Monday, 13 August 2007
Agençe France-Presse
NASA considers repair to shuttle

Belly-side-up: The shuttle does a back flip relative to the International Space Station so its heat tiles can be examined for damage.

Credit: NASA

WASHINGTON: NASA specialists have begun analysing a gash in the shuttle Endeavour's heat shield to decide if it needs repair. The agency also added three days to the mission to continue work on the International Space Station.

The prolongation of the mission means that the Endeavour, launched Wednesday from Cape Canaveral, Florida, will now return to Earth on 22 August 22, a U.S. space agency spokesman said.

The extra time will allow a fourth, additional spacewalk to the mission to continue construction work on the orbiting laboratory. On Saturday the station was expanded with a new truss segment attached by two astronauts.

Heat shield hole

Endeavour's tour was initially planned for 11 days, with three space walks. NASA however said from the start said it would extend the mission after testing a new system that transfers electricity from the ISS to the shuttle.

The system, which prolongs the life of the shuttle's batteries and allows it to remain aloft longer, was tested successfully on Sunday, NASA said.

Meanwhile NASA engineers at mission control in Houston, Texas, were poring over three-dimensional images of a gouge in the shuttle's heat shield. The images were taken Sunday by a camera, and measurements by a laser, both of which trained on the shuttle's underbelly.

The examination took about three hours as the imaging devices atop a 30-meter-long robotic arm coupled with the Orbiter Boom Sensory System (OBSS) scanned five areas on the shuttle underside that may have been damaged during Wednesday's launch from Cape Canaveral, Florida, NASA said.

Earth-based tests

The gouge, 30.5 x 25.5 mm – smaller than initially reported – and 28.5-mm-deep, was made near a landing gear hatch by a piece of foam, possibly covered with ice, that broke off the shuttle's external fuel tank shortly after blastoff.

Mission management team chairman John Shannon said an exact mould of the gash would be reproduced in thermal tiles and tested in a laboratory that simulates the extreme heat and friction the shuttle encounters on re-entry to Earth.

NASA engineers will be able to "do a thermo analysis model ... to understand what the actual heating impact of re-entry will be for a damage of this type," he said.

The tests, to be carried out "in the next 24 to 48 hours," should provide engineers enough data to determine whether repairs are needed to the damaged heat shield before the shuttle undocks from the ISS on 20 August, he said. "If it comes back that a repair is desirable to do… we have three different methods of doing that."
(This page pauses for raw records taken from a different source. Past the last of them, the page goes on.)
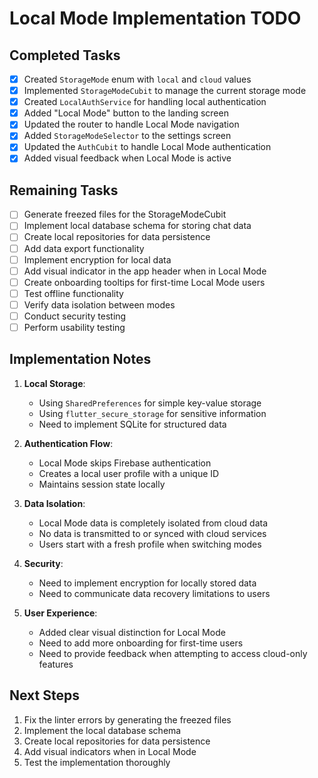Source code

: # Local Mode Implementation TODO

## Completed Tasks
- [x] Created `StorageMode` enum with `local` and `cloud` values
- [x] Implemented `StorageModeCubit` to manage the current storage mode
- [x] Created `LocalAuthService` for handling local authentication
- [x] Added "Local Mode" button to the landing screen
- [x] Updated the router to handle Local Mode navigation
- [x] Added `StorageModeSelector` to the settings screen
- [x] Updated the `AuthCubit` to handle Local Mode authentication
- [x] Added visual feedback when Local Mode is active

## Remaining Tasks
- [ ] Generate freezed files for the StorageModeCubit
- [ ] Implement local database schema for storing chat data
- [ ] Create local repositories for data persistence
- [ ] Add data export functionality
- [ ] Implement encryption for local data
- [ ] Add visual indicator in the app header when in Local Mode
- [ ] Create onboarding tooltips for first-time Local Mode users
- [ ] Test offline functionality
- [ ] Verify data isolation between modes
- [ ] Conduct security testing
- [ ] Perform usability testing

## Implementation Notes
1. **Local Storage**:
   - Using `SharedPreferences` for simple key-value storage
   - Using `flutter_secure_storage` for sensitive information
   - Need to implement SQLite for structured data

2. **Authentication Flow**:
   - Local Mode skips Firebase authentication
   - Creates a local user profile with a unique ID
   - Maintains session state locally

3. **Data Isolation**:
   - Local Mode data is completely isolated from cloud data
   - No data is transmitted to or synced with cloud services
   - Users start with a fresh profile when switching modes

4. **Security**:
   - Need to implement encryption for locally stored data
   - Need to communicate data recovery limitations to users

5. **User Experience**:
   - Added clear visual distinction for Local Mode
   - Need to add more onboarding for first-time users
   - Need to provide feedback when attempting to access cloud-only features

## Next Steps
1. Fix the linter errors by generating the freezed files
2. Implement the local database schema
3. Create local repositories for data persistence
4. Add visual indicators when in Local Mode
5. Test the implementation thoroughly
Without explaining what the repairs entail, Shannon said he had "a lot of confidence if a repair is required that they will be executed."
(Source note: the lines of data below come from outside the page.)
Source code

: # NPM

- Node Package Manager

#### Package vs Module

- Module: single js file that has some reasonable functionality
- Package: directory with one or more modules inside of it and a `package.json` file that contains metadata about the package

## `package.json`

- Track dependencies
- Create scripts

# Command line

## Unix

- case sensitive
The foam came off the shuttle's fuel tank, which holds super-cold liquid hydrogen fuel for the takeoff and is jettisoned before orbit is reached. An insulation layer on the tanks is supposed to prevent icing.
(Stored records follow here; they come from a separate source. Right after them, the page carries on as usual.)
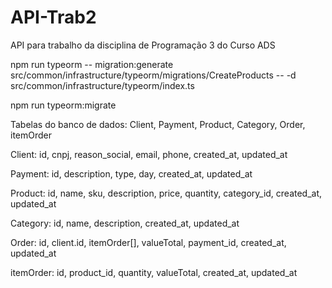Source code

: # API-Trab2

API para trabalho da disciplina de Programação 3 do Curso ADS

npm run typeorm -- migration:generate src/common/infrastructure/typeorm/migrations/CreateProducts -- -d src/common/infrastructure/typeorm/index.ts

npm run typeorm:migrate

Tabelas do banco de dados: Client, Payment, Product, Category, Order, itemOrder

Client: id, cnpj, reason_social, email, phone, created_at, updated_at

Payment: id, description, type, day, created_at, updated_at

Product: id, name, sku, description, price, quantity, category_id, created_at, updated_at

Category: id, name, description, created_at, updated_at

Order: id, client.id, itemOrder[], valueTotal, payment_id, created_at, updated_at

itemOrder: id, product_id, quantity, valueTotal, created_at, updated_at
Preventing a second Columbia

The NASA keeps a watchful eye on the thermal tiles that cover the shuttle since the Columbia disaster of February 2003.

Columbia's protective heat shield was pierced by a piece of insulating foam that peeled off its external fuel tank during lift-off. The breach resulted in the shuttle disintegrating as it re-entered Earth's atmosphere, killing all seven astronauts on board.

After the examination of Endeavour's underside was completed at 7:00pm GMT Sunday (4:00am Monday, Sydney time), preparations began for the mission's second spacewalk, due to start at 3:31pm GMT Monday, during which astronauts Dave Williams and Rick Mastracchio will replace a faulty ISS control gyroscope.

On Saturday, Mastracchio, of the U.S. and Canadian, Dave Williams, spent six hours and 17 minutes installing and activating a new, 1.58-ton segment for the ISS that the Endeavour had delivered.

Endeavour docked on Friday with the ISS bringing seven astronauts, including 55-year-old Morgan, the first schoolteacher in space.

Morgan's space mission came 21 years after the shuttle Challenger launch explosion in 1986 killed another woman intended to become the first teacher-astronaut, Christa McAuliffe.